3 avr. 2007

SCANDALEUSEMENT CÉLÈBRE

C'est une évidence, mais cela nécessite tout de même d'être précisé : Scandaleusement célèbre souffre énormément de sa parenté évidente avec Truman Capote, très grand film sorti il y a à peine treize mois. Les films de Bennett Miller et Douglas McGrath racontent toutes les deux les circonstances assez troubles dans lesquelles Truman Capote a écrit son chef d'oeuvre, De sang-froid.
Impossible de voir Scandaleusement célèbre sans le comparer, scène après scène, à Truman Capote, d'autant que les deux films couvrent exactement la même période. On aimerait pouvoir subir un lavage de cerveau pour pouvoir vivre le film de McGrath comme une expérience nouvelle et non comme une photocopie. Malheureusement...

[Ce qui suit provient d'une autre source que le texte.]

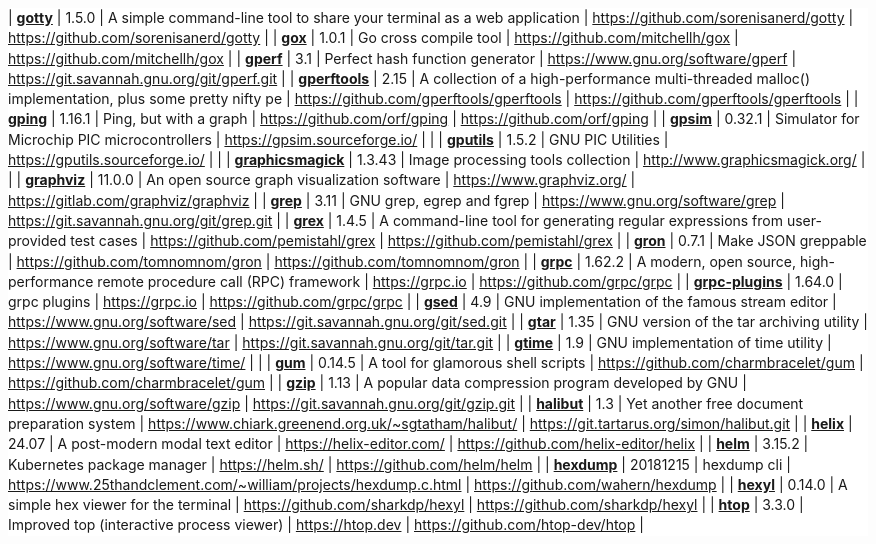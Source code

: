 | [**gotty**](https://github.com/leleliu008/ndk-pkg-formula-repository-official-core/blob/master/formula/gotty.yml) | 1.5.0 | A simple command-line tool to share your terminal as a web application | https://github.com/sorenisanerd/gotty | https://github.com/sorenisanerd/gotty |
| [**gox**](https://github.com/leleliu008/ndk-pkg-formula-repository-official-core/blob/master/formula/gox.yml) | 1.0.1 | Go cross compile tool | https://github.com/mitchellh/gox | https://github.com/mitchellh/gox |
| [**gperf**](https://github.com/leleliu008/ndk-pkg-formula-repository-official-core/blob/master/formula/gperf.yml) | 3.1 | Perfect hash function generator | https://www.gnu.org/software/gperf | https://git.savannah.gnu.org/git/gperf.git |
| [**gperftools**](https://github.com/leleliu008/ndk-pkg-formula-repository-official-core/blob/master/formula/gperftools.yml) | 2.15 | A collection of a high-performance multi-threaded malloc() implementation, plus some pretty nifty pe | https://github.com/gperftools/gperftools | https://github.com/gperftools/gperftools |
| [**gping**](https://github.com/leleliu008/ndk-pkg-formula-repository-official-core/blob/master/formula/gping.yml) | 1.16.1 | Ping, but with a graph | https://github.com/orf/gping | https://github.com/orf/gping |
| [**gpsim**](https://github.com/leleliu008/ndk-pkg-formula-repository-official-core/blob/master/formula/gpsim.yml) | 0.32.1 | Simulator for Microchip PIC microcontrollers | https://gpsim.sourceforge.io/ |  |
| [**gputils**](https://github.com/leleliu008/ndk-pkg-formula-repository-official-core/blob/master/formula/gputils.yml) | 1.5.2 | GNU PIC Utilities | https://gputils.sourceforge.io/ |  |
| [**graphicsmagick**](https://github.com/leleliu008/ndk-pkg-formula-repository-official-core/blob/master/formula/graphicsmagick.yml) | 1.3.43 | Image processing tools collection | http://www.graphicsmagick.org/ |  |
| [**graphviz**](https://github.com/leleliu008/ndk-pkg-formula-repository-official-core/blob/master/formula/graphviz.yml) | 11.0.0 | An open source graph visualization software | https://www.graphviz.org/ | https://gitlab.com/graphviz/graphviz |
| [**grep**](https://github.com/leleliu008/ndk-pkg-formula-repository-official-core/blob/master/formula/grep.yml) | 3.11 | GNU grep, egrep and fgrep | https://www.gnu.org/software/grep | https://git.savannah.gnu.org/git/grep.git |
| [**grex**](https://github.com/leleliu008/ndk-pkg-formula-repository-official-core/blob/master/formula/grex.yml) | 1.4.5 | A command-line tool for generating regular expressions from user-provided test cases | https://github.com/pemistahl/grex | https://github.com/pemistahl/grex |
| [**gron**](https://github.com/leleliu008/ndk-pkg-formula-repository-official-core/blob/master/formula/gron.yml) | 0.7.1 | Make JSON greppable | https://github.com/tomnomnom/gron | https://github.com/tomnomnom/gron |
| [**grpc**](https://github.com/leleliu008/ndk-pkg-formula-repository-official-core/blob/master/formula/grpc.yml) | 1.62.2 | A modern, open source, high-performance remote procedure call (RPC) framework | https://grpc.io | https://github.com/grpc/grpc |
| [**grpc-plugins**](https://github.com/leleliu008/ndk-pkg-formula-repository-official-core/blob/master/formula/grpc-plugins.yml) | 1.64.0 | grpc plugins | https://grpc.io | https://github.com/grpc/grpc |
| [**gsed**](https://github.com/leleliu008/ndk-pkg-formula-repository-official-core/blob/master/formula/gsed.yml) | 4.9 | GNU implementation of the famous stream editor | https://www.gnu.org/software/sed | https://git.savannah.gnu.org/git/sed.git |
| [**gtar**](https://github.com/leleliu008/ndk-pkg-formula-repository-official-core/blob/master/formula/gtar.yml) | 1.35 | GNU version of the tar archiving utility | https://www.gnu.org/software/tar | https://git.savannah.gnu.org/git/tar.git |
| [**gtime**](https://github.com/leleliu008/ndk-pkg-formula-repository-official-core/blob/master/formula/gtime.yml) | 1.9 | GNU implementation of time utility | https://www.gnu.org/software/time/ |  |
| [**gum**](https://github.com/leleliu008/ndk-pkg-formula-repository-official-core/blob/master/formula/gum.yml) | 0.14.5 | A tool for glamorous shell scripts | https://github.com/charmbracelet/gum | https://github.com/charmbracelet/gum |
| [**gzip**](https://github.com/leleliu008/ndk-pkg-formula-repository-official-core/blob/master/formula/gzip.yml) | 1.13 | A popular data compression program developed by GNU | https://www.gnu.org/software/gzip | https://git.savannah.gnu.org/git/gzip.git |
| [**halibut**](https://github.com/leleliu008/ndk-pkg-formula-repository-official-core/blob/master/formula/halibut.yml) | 1.3 | Yet another free document preparation system | https://www.chiark.greenend.org.uk/~sgtatham/halibut/ | https://git.tartarus.org/simon/halibut.git |
| [**helix**](https://github.com/leleliu008/ndk-pkg-formula-repository-official-core/blob/master/formula/helix.yml) | 24.07 | A post-modern modal text editor | https://helix-editor.com/ | https://github.com/helix-editor/helix |
| [**helm**](https://github.com/leleliu008/ndk-pkg-formula-repository-official-core/blob/master/formula/helm.yml) | 3.15.2 | Kubernetes package manager | https://helm.sh/ | https://github.com/helm/helm |
| [**hexdump**](https://github.com/leleliu008/ndk-pkg-formula-repository-official-core/blob/master/formula/hexdump.yml) | 20181215 | hexdump cli | https://www.25thandclement.com/~william/projects/hexdump.c.html | https://github.com/wahern/hexdump |
| [**hexyl**](https://github.com/leleliu008/ndk-pkg-formula-repository-official-core/blob/master/formula/hexyl.yml) | 0.14.0 | A simple hex viewer for the terminal | https://github.com/sharkdp/hexyl | https://github.com/sharkdp/hexyl |
| [**htop**](https://github.com/leleliu008/ndk-pkg-formula-repository-official-core/blob/master/formula/htop.yml) | 3.3.0 | Improved top (interactive process viewer) | https://htop.dev | https://github.com/htop-dev/htop |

Au jeu des comparaisons, Scandaleusement célèbre ne sort pas grandi. Son réalisateur-scénariste opte pour une approche plus mondaine, plus compatissante, comme s'il approuvait totalement l'attitude pour le moins ambiguë de Capote le manipulateur. Cette compassion désarmante colle mal avec le titre original du film, Infamous, qui traduit bien la dualité malsaine qui caractérise l'écrivain. Faire ami-ami avec des criminels pour mieux réussir son approche romanesque, voilà un procédé que l'on ne peut décemment approuver. En fin de film, McGrath transforme brutalement Capote en un être ultra-sensible, qui pleurniche à l'idée de la mort des deux criminels alors qu'il n'attendait que ça quelques jours plus tôt. Après tout, pourquoi pas : c'était, en substance, le propos du film de Miller. Sauf que ce dernier avait réussi à dépeindre cette ambiguité permanente avec une rare finesse et une froideur distanciée seyant mieux que le traitement un peu racoleur de McGrath.

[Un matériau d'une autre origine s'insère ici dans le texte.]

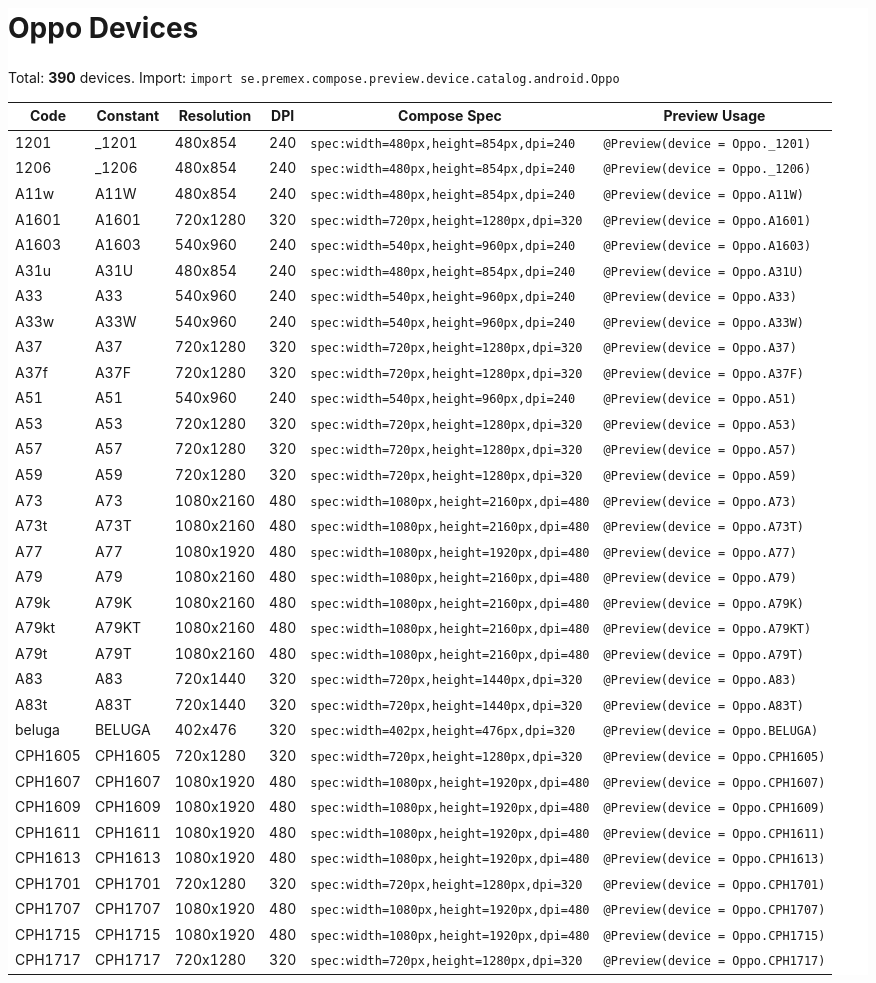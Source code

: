 # Oppo Devices

Total: **390** devices. Import: `import se.premex.compose.preview.device.catalog.android.Oppo`

| Code | Constant | Resolution | DPI | Compose Spec | Preview Usage |
|------|----------|------------|-----|-------------|---------------|
| 1201 | _1201 | 480x854 | 240 | `spec:width=480px,height=854px,dpi=240` | `@Preview(device = Oppo._1201)` |
| 1206 | _1206 | 480x854 | 240 | `spec:width=480px,height=854px,dpi=240` | `@Preview(device = Oppo._1206)` |
| A11w | A11W | 480x854 | 240 | `spec:width=480px,height=854px,dpi=240` | `@Preview(device = Oppo.A11W)` |
| A1601 | A1601 | 720x1280 | 320 | `spec:width=720px,height=1280px,dpi=320` | `@Preview(device = Oppo.A1601)` |
| A1603 | A1603 | 540x960 | 240 | `spec:width=540px,height=960px,dpi=240` | `@Preview(device = Oppo.A1603)` |
| A31u | A31U | 480x854 | 240 | `spec:width=480px,height=854px,dpi=240` | `@Preview(device = Oppo.A31U)` |
| A33 | A33 | 540x960 | 240 | `spec:width=540px,height=960px,dpi=240` | `@Preview(device = Oppo.A33)` |
| A33w | A33W | 540x960 | 240 | `spec:width=540px,height=960px,dpi=240` | `@Preview(device = Oppo.A33W)` |
| A37 | A37 | 720x1280 | 320 | `spec:width=720px,height=1280px,dpi=320` | `@Preview(device = Oppo.A37)` |
| A37f | A37F | 720x1280 | 320 | `spec:width=720px,height=1280px,dpi=320` | `@Preview(device = Oppo.A37F)` |
| A51 | A51 | 540x960 | 240 | `spec:width=540px,height=960px,dpi=240` | `@Preview(device = Oppo.A51)` |
| A53 | A53 | 720x1280 | 320 | `spec:width=720px,height=1280px,dpi=320` | `@Preview(device = Oppo.A53)` |
| A57 | A57 | 720x1280 | 320 | `spec:width=720px,height=1280px,dpi=320` | `@Preview(device = Oppo.A57)` |
| A59 | A59 | 720x1280 | 320 | `spec:width=720px,height=1280px,dpi=320` | `@Preview(device = Oppo.A59)` |
| A73 | A73 | 1080x2160 | 480 | `spec:width=1080px,height=2160px,dpi=480` | `@Preview(device = Oppo.A73)` |
| A73t | A73T | 1080x2160 | 480 | `spec:width=1080px,height=2160px,dpi=480` | `@Preview(device = Oppo.A73T)` |
| A77 | A77 | 1080x1920 | 480 | `spec:width=1080px,height=1920px,dpi=480` | `@Preview(device = Oppo.A77)` |
| A79 | A79 | 1080x2160 | 480 | `spec:width=1080px,height=2160px,dpi=480` | `@Preview(device = Oppo.A79)` |
| A79k | A79K | 1080x2160 | 480 | `spec:width=1080px,height=2160px,dpi=480` | `@Preview(device = Oppo.A79K)` |
| A79kt | A79KT | 1080x2160 | 480 | `spec:width=1080px,height=2160px,dpi=480` | `@Preview(device = Oppo.A79KT)` |
| A79t | A79T | 1080x2160 | 480 | `spec:width=1080px,height=2160px,dpi=480` | `@Preview(device = Oppo.A79T)` |
| A83 | A83 | 720x1440 | 320 | `spec:width=720px,height=1440px,dpi=320` | `@Preview(device = Oppo.A83)` |
| A83t | A83T | 720x1440 | 320 | `spec:width=720px,height=1440px,dpi=320` | `@Preview(device = Oppo.A83T)` |
| beluga | BELUGA | 402x476 | 320 | `spec:width=402px,height=476px,dpi=320` | `@Preview(device = Oppo.BELUGA)` |
| CPH1605 | CPH1605 | 720x1280 | 320 | `spec:width=720px,height=1280px,dpi=320` | `@Preview(device = Oppo.CPH1605)` |
| CPH1607 | CPH1607 | 1080x1920 | 480 | `spec:width=1080px,height=1920px,dpi=480` | `@Preview(device = Oppo.CPH1607)` |
| CPH1609 | CPH1609 | 1080x1920 | 480 | `spec:width=1080px,height=1920px,dpi=480` | `@Preview(device = Oppo.CPH1609)` |
| CPH1611 | CPH1611 | 1080x1920 | 480 | `spec:width=1080px,height=1920px,dpi=480` | `@Preview(device = Oppo.CPH1611)` |
| CPH1613 | CPH1613 | 1080x1920 | 480 | `spec:width=1080px,height=1920px,dpi=480` | `@Preview(device = Oppo.CPH1613)` |
| CPH1701 | CPH1701 | 720x1280 | 320 | `spec:width=720px,height=1280px,dpi=320` | `@Preview(device = Oppo.CPH1701)` |
| CPH1707 | CPH1707 | 1080x1920 | 480 | `spec:width=1080px,height=1920px,dpi=480` | `@Preview(device = Oppo.CPH1707)` |
| CPH1715 | CPH1715 | 1080x1920 | 480 | `spec:width=1080px,height=1920px,dpi=480` | `@Preview(device = Oppo.CPH1715)` |
| CPH1717 | CPH1717 | 720x1280 | 320 | `spec:width=720px,height=1280px,dpi=320` | `@Preview(device = Oppo.CPH1717)` |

En fait, le metteur en scène semble avoir appréhendé cette histoire comme un simple fait divers digne de faire la couverture de VSD ou Paris Match. Scandaleusement célèbre commence comme un Woody Allen. Sur fond de musique jazzy, le héros enchaine les bons mots et fait marrer l'assemblée. C'est tout juste si l'on ne s'attend pas à ce que Truman Capote se mette à parler de psychanalyse et de judaïsme. Face caméra, on nous livre ensuite quelques témoignages (contradictoires) de proches, ceux-ci étant davantage traités comme des vignettes potentiellement comiques que comme les éléments d'une enquête rigoureuse. Le genre de parti pris qui convient mieux à un Accords et désaccords rigolard qu'à un Scandaleusement célèbre traitant d'un sujet grave.
Le côté tabloid du film est accentué par un casting bourré de stars, certaines étant parfois présentes pendant une minute avant de disparaître. À ce petit jeu, si Daniel Craig est très convaincant en meurtrier lettré, des prestations comme celle de Sandra Bullock (qui fait regretter Catherine Keener dans le rôle de Harper Lee) achèvenet de décrédibiliser le film. Tout ceci est fort regrettable, d'autant que Toby Jones fait un excellent Capote. Sans utiliser la technique Actor's Studio de Philip Seymour Hoffman, en mettant simplement à profit son physique rabougri et ingrat (et, tout de même, en modulant sa voix), il fait marquer des points importants à un film qui en a bien besoin. L'attraction du film, c'est lui, et lui seul.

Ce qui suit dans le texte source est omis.